::: Data to process

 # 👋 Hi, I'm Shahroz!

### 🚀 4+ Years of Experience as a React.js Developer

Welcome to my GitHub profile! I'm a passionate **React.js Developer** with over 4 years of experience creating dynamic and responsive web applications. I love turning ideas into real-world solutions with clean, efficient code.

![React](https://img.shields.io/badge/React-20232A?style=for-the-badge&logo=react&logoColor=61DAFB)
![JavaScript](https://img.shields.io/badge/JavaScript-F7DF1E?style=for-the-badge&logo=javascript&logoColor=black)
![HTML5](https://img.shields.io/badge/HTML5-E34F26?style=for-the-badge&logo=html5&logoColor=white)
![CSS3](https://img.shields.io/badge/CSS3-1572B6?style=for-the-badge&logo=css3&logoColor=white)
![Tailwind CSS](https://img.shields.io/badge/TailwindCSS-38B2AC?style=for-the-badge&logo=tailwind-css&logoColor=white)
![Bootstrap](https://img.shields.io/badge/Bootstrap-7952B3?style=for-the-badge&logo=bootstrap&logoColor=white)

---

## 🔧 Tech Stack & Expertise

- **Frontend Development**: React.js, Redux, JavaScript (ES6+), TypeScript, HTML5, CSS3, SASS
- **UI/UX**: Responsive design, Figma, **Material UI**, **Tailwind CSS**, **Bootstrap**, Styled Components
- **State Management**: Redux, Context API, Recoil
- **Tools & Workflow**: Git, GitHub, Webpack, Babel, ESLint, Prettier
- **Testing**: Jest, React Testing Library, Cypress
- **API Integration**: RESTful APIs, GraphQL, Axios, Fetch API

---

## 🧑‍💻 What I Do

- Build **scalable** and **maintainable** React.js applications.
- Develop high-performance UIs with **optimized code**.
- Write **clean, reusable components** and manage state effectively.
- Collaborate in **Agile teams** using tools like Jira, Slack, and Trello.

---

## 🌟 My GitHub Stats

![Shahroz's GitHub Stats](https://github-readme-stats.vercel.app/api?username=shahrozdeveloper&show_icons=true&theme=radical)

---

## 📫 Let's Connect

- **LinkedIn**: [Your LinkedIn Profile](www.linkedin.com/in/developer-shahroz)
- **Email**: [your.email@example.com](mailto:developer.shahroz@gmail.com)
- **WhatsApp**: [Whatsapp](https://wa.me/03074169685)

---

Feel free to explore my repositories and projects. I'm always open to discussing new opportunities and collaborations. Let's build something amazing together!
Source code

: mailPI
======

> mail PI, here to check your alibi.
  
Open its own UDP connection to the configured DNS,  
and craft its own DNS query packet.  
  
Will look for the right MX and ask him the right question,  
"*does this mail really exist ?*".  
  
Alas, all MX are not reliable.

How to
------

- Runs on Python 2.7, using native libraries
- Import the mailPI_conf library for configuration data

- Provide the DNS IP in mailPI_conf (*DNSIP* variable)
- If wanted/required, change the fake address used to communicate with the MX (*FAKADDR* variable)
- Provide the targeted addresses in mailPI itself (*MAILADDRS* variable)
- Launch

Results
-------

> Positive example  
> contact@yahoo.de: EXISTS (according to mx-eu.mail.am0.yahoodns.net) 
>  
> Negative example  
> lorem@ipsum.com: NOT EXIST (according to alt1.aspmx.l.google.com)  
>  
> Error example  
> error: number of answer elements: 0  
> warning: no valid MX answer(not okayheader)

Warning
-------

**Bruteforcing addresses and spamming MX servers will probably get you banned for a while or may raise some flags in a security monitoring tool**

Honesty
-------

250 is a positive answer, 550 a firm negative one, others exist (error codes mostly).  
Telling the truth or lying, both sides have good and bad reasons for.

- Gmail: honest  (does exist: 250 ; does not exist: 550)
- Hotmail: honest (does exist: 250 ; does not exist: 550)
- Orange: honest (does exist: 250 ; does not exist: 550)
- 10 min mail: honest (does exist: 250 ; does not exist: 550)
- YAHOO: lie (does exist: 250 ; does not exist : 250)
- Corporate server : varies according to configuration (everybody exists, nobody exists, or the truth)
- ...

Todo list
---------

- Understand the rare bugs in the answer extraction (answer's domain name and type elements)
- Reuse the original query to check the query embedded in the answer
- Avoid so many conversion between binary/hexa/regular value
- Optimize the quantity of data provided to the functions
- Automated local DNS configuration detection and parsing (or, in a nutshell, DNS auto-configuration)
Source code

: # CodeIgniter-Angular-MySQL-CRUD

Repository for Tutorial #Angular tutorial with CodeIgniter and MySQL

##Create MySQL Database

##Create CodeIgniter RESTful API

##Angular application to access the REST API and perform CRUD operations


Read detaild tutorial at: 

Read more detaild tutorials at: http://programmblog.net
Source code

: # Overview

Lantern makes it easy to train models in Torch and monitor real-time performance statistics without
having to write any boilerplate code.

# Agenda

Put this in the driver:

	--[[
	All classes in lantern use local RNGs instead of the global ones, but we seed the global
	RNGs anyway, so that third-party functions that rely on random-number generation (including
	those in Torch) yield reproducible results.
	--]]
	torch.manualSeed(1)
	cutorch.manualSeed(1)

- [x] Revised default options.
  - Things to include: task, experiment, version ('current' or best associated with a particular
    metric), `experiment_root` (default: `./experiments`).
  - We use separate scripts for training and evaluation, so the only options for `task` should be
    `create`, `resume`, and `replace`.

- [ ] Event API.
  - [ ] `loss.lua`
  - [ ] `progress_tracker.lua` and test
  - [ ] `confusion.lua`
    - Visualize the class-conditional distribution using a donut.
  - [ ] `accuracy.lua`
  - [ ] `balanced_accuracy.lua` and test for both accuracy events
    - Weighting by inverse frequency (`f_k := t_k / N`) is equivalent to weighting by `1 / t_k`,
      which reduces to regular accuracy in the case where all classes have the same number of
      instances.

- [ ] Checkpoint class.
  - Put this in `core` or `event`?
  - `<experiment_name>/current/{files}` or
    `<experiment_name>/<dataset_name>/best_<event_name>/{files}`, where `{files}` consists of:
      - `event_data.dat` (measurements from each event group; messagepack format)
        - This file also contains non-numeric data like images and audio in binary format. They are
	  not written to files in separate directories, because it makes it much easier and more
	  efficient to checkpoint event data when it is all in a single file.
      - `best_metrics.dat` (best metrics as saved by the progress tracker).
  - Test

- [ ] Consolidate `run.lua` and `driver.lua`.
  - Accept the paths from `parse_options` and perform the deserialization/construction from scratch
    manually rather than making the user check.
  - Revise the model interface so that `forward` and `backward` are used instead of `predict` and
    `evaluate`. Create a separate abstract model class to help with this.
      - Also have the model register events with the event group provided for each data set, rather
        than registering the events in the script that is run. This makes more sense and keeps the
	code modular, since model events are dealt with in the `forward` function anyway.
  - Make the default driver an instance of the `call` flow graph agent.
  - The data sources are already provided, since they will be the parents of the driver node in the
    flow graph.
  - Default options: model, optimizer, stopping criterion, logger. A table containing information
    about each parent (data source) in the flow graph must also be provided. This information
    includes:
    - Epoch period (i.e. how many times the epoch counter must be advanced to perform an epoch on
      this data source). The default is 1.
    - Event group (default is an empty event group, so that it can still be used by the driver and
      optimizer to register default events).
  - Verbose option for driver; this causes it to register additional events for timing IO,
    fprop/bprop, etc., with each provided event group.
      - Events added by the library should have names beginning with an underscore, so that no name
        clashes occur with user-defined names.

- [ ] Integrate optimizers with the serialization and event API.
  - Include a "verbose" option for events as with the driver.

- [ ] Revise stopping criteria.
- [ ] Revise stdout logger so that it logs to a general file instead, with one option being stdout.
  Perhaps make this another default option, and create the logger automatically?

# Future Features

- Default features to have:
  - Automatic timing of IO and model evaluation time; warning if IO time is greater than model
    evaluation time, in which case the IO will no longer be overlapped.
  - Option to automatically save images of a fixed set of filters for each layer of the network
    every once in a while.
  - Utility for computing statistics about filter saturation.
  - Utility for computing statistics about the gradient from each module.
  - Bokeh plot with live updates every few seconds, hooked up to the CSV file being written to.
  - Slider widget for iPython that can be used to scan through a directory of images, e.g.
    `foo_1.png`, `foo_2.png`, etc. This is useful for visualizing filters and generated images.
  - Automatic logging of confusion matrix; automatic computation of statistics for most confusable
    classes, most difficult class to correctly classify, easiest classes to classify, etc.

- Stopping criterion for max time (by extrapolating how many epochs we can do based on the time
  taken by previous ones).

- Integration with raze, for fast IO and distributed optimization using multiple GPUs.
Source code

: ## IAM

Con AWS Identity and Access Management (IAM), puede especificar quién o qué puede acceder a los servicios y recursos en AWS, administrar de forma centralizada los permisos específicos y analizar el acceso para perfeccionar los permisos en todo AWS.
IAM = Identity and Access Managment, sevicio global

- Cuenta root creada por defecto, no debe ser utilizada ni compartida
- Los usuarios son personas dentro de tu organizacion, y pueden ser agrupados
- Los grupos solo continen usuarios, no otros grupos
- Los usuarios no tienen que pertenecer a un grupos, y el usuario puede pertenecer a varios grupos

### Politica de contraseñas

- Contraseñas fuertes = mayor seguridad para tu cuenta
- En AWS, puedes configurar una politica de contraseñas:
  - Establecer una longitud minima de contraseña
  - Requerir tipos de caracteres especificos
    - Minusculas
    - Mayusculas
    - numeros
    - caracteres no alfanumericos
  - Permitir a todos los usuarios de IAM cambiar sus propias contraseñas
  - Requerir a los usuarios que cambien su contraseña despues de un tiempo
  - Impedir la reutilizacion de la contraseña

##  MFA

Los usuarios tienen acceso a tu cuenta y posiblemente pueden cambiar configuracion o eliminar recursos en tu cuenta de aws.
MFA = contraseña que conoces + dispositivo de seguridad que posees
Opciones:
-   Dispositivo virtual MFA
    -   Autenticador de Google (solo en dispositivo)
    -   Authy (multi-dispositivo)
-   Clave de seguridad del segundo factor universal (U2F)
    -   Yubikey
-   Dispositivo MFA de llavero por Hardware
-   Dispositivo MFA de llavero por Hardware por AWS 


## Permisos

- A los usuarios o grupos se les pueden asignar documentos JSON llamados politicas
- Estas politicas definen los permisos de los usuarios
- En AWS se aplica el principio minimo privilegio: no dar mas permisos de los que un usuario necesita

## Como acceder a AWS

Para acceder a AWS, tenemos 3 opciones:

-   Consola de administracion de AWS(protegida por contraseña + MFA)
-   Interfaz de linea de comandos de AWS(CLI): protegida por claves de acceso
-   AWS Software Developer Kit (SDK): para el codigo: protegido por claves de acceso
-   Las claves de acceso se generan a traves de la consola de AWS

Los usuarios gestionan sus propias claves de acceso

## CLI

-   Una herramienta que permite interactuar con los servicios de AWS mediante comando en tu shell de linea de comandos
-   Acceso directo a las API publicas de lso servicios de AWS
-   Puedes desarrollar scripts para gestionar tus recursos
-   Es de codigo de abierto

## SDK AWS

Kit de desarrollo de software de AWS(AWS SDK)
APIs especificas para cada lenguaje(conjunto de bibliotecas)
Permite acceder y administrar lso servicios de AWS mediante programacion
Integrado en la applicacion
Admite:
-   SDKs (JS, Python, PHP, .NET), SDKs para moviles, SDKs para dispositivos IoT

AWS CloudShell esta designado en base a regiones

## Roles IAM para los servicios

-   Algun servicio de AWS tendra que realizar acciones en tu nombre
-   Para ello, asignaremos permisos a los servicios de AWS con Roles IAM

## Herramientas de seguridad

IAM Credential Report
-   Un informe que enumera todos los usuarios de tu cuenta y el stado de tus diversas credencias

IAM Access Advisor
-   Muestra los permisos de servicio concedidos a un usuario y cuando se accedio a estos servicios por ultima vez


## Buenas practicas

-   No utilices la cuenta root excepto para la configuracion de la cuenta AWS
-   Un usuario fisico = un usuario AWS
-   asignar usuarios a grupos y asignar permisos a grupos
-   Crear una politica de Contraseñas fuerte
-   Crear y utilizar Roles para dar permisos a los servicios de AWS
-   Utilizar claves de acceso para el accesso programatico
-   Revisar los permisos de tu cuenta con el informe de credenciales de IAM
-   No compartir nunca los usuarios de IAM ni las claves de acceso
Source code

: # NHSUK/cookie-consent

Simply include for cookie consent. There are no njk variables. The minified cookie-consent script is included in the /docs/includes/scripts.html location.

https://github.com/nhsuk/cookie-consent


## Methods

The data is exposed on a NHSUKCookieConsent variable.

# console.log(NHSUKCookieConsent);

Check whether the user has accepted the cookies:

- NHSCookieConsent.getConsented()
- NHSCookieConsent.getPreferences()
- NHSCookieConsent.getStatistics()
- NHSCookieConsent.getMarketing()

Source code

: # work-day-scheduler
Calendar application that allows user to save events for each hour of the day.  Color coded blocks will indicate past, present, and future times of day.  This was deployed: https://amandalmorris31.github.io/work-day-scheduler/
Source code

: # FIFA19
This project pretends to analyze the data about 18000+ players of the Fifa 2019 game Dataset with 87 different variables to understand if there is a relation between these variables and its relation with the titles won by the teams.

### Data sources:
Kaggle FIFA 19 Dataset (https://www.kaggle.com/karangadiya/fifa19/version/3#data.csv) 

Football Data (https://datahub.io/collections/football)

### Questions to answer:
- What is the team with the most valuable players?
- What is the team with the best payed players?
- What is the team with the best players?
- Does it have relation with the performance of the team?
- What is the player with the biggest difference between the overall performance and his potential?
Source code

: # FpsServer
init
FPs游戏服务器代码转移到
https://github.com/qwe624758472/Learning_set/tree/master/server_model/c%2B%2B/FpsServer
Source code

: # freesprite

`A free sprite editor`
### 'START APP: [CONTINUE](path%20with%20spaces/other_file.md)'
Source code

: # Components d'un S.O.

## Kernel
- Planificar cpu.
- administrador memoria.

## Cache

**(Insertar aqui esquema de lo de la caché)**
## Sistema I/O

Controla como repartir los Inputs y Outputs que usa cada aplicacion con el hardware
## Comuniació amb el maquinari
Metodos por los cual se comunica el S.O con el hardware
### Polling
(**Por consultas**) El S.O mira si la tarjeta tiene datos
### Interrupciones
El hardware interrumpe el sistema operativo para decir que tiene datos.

::::::

__The problem__
Copy whichever lines above contain the string "used".

__Expected answer__
- If wanted/required, change the fake address used to communicate with the MX (*FAKADDR* variable)
  - Revise the model interface so that `forward` and `backward` are used instead of `predict` and
    - Event group (default is an empty event group, so that it can still be used by the driver and
  - Slider widget for iPython that can be used to scan through a directory of images, e.g.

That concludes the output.